Adaptation in 5-HT receptors-CaMKII signaling in lateral habenula underlies increased nociceptive-sensitivity in ethanol-withdrawn rats.

Alcoholics often experience hyperalgesia, especially during abstinence, yet the underlying cellular and molecular bases are unclear. Recent evidence suggests that 5-HT type 2 receptors (5-HTRs) at glutamatergic synapses on lateral habenula (LHb) neurons may play a critical role. We, therefore, measured paw withdrawal responses to thermal and mechanical stimuli, and alcohol intake in a rat model of intermittent drinking paradigm, as well as spontaneous glutamatergic transmission (sEPSCs), and firing of LHb neurons in brain slices. Here, we report that nociceptive sensitivity was higher in rats at 24 h withdrawal from chronic alcohol consumption than that of alcohol-naive counterparts.
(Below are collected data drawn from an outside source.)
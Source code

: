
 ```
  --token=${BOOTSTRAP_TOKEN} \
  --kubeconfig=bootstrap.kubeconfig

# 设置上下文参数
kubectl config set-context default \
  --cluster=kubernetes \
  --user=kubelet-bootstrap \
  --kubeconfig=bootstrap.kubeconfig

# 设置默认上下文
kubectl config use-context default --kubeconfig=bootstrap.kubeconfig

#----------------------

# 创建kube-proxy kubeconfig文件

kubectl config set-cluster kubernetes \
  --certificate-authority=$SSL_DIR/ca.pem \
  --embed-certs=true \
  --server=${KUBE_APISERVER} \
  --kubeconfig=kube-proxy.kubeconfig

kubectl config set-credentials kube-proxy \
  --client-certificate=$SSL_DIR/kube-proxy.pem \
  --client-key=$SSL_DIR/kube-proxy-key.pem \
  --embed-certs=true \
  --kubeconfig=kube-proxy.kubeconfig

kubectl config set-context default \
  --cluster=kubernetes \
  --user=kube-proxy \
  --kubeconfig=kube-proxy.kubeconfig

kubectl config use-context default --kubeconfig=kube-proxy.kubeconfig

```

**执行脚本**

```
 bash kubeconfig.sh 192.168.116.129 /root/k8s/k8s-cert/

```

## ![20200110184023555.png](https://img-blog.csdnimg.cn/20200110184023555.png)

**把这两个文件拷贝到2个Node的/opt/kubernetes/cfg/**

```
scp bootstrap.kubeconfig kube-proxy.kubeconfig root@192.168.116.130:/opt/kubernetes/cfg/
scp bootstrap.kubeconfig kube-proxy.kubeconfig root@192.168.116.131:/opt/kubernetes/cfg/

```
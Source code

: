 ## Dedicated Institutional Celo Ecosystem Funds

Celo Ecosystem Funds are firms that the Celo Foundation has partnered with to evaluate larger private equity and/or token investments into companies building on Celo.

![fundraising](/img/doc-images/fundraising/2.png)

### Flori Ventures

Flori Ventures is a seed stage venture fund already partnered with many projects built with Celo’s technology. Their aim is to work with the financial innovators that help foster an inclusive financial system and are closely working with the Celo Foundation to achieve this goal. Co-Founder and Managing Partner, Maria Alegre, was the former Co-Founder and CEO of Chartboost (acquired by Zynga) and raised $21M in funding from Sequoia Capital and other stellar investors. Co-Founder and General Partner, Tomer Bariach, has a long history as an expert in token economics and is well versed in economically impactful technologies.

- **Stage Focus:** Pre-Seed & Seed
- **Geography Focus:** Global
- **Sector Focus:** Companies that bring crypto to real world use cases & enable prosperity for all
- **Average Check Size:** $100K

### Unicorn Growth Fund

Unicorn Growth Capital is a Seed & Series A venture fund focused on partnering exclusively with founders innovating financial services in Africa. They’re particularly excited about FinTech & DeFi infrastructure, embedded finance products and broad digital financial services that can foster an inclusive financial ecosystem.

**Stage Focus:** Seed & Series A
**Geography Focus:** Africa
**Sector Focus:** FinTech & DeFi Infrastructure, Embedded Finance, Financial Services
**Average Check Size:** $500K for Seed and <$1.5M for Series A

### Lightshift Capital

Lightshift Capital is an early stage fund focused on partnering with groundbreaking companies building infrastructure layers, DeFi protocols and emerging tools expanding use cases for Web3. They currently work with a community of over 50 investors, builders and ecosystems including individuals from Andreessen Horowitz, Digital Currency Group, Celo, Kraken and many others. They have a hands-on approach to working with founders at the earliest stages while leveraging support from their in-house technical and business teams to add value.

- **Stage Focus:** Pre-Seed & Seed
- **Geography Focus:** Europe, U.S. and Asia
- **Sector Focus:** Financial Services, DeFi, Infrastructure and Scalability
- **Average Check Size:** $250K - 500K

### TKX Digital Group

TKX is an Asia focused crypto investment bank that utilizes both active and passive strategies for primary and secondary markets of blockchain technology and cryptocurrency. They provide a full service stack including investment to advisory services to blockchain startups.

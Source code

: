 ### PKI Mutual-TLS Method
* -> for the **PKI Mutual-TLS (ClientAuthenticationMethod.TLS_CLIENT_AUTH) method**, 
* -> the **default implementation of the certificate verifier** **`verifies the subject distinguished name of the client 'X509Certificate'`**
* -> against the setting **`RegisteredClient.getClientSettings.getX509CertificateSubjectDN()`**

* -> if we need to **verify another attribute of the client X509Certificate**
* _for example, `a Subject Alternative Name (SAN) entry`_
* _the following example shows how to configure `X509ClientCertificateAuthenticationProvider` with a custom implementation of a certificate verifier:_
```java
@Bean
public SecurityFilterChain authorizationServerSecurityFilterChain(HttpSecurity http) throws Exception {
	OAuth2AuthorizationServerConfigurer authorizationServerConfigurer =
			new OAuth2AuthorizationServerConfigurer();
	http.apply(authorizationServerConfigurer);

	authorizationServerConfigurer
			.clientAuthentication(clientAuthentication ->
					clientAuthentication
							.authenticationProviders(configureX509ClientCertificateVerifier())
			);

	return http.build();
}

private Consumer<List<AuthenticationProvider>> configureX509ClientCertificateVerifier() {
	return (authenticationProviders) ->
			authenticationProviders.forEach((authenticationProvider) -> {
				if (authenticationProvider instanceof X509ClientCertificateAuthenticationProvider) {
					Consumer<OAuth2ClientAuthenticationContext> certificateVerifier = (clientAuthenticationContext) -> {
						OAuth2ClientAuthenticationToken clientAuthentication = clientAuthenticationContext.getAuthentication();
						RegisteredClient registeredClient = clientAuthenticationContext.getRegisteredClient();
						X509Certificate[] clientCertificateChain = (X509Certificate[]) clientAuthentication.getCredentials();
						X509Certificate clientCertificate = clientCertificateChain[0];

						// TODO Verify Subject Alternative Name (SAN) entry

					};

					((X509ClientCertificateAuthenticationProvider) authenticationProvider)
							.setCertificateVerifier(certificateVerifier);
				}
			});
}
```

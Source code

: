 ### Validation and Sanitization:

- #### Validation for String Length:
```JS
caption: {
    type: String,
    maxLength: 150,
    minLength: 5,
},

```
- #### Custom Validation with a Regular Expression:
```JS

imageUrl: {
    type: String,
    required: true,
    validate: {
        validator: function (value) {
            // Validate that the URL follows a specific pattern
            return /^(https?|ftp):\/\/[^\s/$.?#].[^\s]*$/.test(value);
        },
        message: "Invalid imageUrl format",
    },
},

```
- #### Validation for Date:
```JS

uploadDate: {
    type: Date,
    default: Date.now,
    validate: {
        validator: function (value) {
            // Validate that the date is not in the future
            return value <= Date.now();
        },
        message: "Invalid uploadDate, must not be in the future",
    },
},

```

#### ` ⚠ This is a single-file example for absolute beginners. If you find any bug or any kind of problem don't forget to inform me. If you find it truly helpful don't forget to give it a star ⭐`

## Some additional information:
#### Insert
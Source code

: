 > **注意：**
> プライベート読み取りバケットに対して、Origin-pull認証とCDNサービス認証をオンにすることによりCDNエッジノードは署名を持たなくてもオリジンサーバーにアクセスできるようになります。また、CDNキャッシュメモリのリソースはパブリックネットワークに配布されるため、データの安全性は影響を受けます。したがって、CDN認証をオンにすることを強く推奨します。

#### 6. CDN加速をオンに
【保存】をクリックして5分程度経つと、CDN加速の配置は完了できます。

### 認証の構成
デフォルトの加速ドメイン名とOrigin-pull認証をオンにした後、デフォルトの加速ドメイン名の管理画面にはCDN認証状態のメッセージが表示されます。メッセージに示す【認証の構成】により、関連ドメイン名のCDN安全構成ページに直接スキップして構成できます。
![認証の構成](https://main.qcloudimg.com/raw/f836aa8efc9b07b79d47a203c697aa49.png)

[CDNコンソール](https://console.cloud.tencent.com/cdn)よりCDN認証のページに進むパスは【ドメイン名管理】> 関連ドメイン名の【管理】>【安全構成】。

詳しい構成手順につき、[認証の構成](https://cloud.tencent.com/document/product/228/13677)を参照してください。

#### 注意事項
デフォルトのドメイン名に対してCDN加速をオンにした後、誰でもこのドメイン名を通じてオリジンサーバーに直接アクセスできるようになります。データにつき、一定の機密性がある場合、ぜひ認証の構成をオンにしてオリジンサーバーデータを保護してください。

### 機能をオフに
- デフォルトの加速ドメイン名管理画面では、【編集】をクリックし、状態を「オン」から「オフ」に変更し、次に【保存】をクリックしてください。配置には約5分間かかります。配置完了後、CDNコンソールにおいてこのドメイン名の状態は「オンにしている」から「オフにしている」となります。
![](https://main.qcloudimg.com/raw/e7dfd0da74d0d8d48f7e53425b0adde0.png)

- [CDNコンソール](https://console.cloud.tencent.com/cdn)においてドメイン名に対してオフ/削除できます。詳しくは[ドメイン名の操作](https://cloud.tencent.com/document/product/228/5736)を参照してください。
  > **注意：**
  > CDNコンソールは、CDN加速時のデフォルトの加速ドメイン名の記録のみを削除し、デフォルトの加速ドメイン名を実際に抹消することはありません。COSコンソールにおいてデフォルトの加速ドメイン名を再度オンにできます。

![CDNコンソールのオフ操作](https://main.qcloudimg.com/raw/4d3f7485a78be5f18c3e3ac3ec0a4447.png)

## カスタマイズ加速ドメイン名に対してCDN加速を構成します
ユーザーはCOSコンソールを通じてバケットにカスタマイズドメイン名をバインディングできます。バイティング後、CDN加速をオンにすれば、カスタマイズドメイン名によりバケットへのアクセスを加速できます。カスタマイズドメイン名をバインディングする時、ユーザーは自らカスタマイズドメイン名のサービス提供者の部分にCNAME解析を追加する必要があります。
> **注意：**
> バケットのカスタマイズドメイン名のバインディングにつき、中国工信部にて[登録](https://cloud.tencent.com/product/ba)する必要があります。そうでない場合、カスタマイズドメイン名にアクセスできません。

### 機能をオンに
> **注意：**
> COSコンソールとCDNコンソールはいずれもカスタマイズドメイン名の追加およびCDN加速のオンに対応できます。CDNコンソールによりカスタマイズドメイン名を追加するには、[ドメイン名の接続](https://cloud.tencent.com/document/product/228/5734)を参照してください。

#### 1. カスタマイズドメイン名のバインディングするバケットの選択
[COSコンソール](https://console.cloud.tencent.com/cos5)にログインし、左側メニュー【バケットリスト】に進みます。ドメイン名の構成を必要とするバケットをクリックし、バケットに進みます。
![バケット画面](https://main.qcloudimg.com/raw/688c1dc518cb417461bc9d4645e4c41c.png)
The basal frequency of sEPSCs and firings was higher in slices of withdrawn rats than that of Naïve rats, and 5-HT2R antagonists attenuated the enhancement. Also, an acute ethanol-induced increase of sEPSCs and firings was smaller in withdrawal than in Naïve rats; it was attenuated by 5-HTR antagonists but mimicked by 5-HTR agonists. Importantly, intra-LHb infusion of 5-HTR agonists increased nociceptive sensitivity in Naïve rats, while antagonists or 5-HT reuptake blocker decreased nociceptive sensitivity and alcohol intake in withdrawn rats. Additionally, KN-62, a CaMKII inhibitor, attenuated the enhancement of EPSCs and firing induced by acute alcohol and by 5-HTR agonist. Furthermore, intra-LHb KN-62 reduced nociceptive sensitivity and alcohol intake. Quantitative real-time PCR assay detected mRNA of 5-HT2A and 2C in the LHb. Thus adaptation in 5-HTR-CaMKII signaling pathway contributes to the hyper-glutamatergic state, the hyperactivity of LHb neurons as well as the higher nociceptive sensitivity in rats withdrawn from chronic alcohol consumption.